HOW TO COMPLETE THIS TASK:
Only one stretch of the material below is wanted: everything from the line containing "python ~ 2.7" down to the line containing "Hi, I’m @MaryseSturm", both ends included. Repeat it exactly and skip the pictures.

^^^^

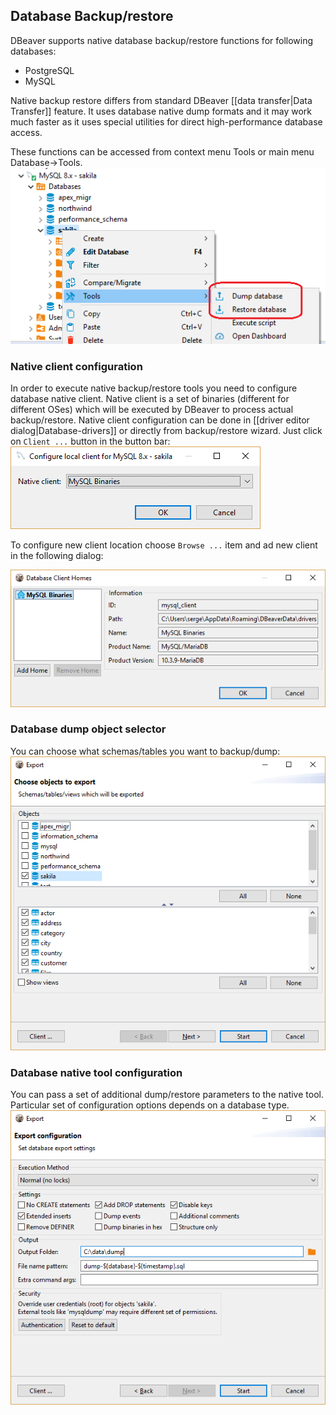 ## Database Backup/restore

DBeaver supports native database backup/restore functions for following databases:
  - PostgreSQL
  - MySQL

Native backup restore differs from standard DBeaver [[data transfer|Data Transfer]] feature. It uses database native dump formats and it may work much faster as it uses special utilities for direct high-performance database access.

These functions can be accessed from context menu Tools or main menu Database->Tools.
![](images/ug/tools/tools-menu.png)

### Native client configuration
In order to execute native backup/restore tools you need to configure database native client. Native client is a set of binaries (different for different OSes) which will be executed by DBeaver to process actual backup/restore.
Native client configuration can be done in [[driver editor dialog|Database-drivers]] or directly from backup/restore wizard. Just click on `Client ...` button in the button bar:
![](images/ug/tools/native-client-select.png)  

To configure new client location choose `Browse ...` item and ad new client in the following dialog:  

![](images/ug/tools/native-client-manager.png)

### Database dump object selector
You can choose what schemas/tables you want to backup/dump:
![](images/ug/tools/dump-database-objects.png)

### Database native tool configuration
You can pass a set of additional dump/restore parameters to the native tool. Particular set of configuration options depends on a database type.  
![](images/ug/tools/dump-database-settings.png)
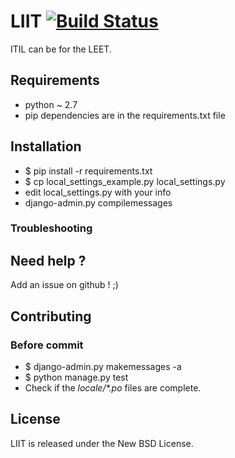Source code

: # LIIT [![Build Status](https://api.travis-ci.org/RocknRoot/LIIT.png?branch=master)](https://travis-ci.org/RocknRoot/LIIT)

ITIL can be for the LEET.

## Requirements

* python ~ 2.7
* pip dependencies are in the requirements.txt file

## Installation

* $ pip install -r requirements.txt
* $ cp local_settings_example.py local_settings.py
* edit local_settings.py with your info
* django-admin.py compilemessages

### Troubleshooting

## Need help ?

Add an issue on github ! ;)

## Contributing

### Before commit

* $ django-admin.py makemessages -a
* $ python manage.py test
* Check if the _locale/*.po_ files are complete.

## License

LIIT is released under the New BSD License.
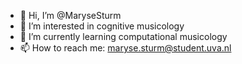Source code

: - 👋 Hi, I’m @MaryseSturm
- 👀 I’m interested in cognitive musicology
- 🌱 I’m currently learning computational musicology
- 📫 How to reach me: maryse.sturm@student.uva.nl

<!---
MaryseSturm/MaryseSturm is a ✨ special ✨ repository because its `README.md` (this file) appears on your GitHub profile.
You can click the Preview link to take a look at your changes.
--->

^^^^

RESPONSE BOX:
* python ~ 2.7
* pip dependencies are in the requirements.txt file

## Installation

* $ pip install -r requirements.txt
* $ cp local_settings_example.py local_settings.py
* edit local_settings.py with your info
* django-admin.py compilemessages

### Troubleshooting

## Need help ?

Add an issue on github ! ;)

## Contributing

### Before commit

* $ django-admin.py makemessages -a
* $ python manage.py test
* Check if the _locale/*.po_ files are complete.

## License

LIIT is released under the New BSD License.
Source code

: - 👋 Hi, I’m @MaryseSturm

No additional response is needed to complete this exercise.